Report how many lines below include "default", giving the figure alone.

■ Given information:
##############################

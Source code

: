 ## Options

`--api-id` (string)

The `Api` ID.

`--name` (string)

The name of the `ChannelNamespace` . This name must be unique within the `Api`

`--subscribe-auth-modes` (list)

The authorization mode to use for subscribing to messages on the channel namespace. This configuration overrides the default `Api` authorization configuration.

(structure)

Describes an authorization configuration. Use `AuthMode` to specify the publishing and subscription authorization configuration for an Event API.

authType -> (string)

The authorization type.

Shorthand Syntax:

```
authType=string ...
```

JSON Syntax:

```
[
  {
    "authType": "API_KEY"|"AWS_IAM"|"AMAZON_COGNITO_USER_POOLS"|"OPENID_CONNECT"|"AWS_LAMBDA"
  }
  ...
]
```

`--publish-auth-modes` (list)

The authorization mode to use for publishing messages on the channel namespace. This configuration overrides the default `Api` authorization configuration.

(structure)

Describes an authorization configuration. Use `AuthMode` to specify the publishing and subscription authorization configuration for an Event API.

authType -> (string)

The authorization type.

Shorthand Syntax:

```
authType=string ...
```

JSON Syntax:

##############################

■ Answer for this exercise: 2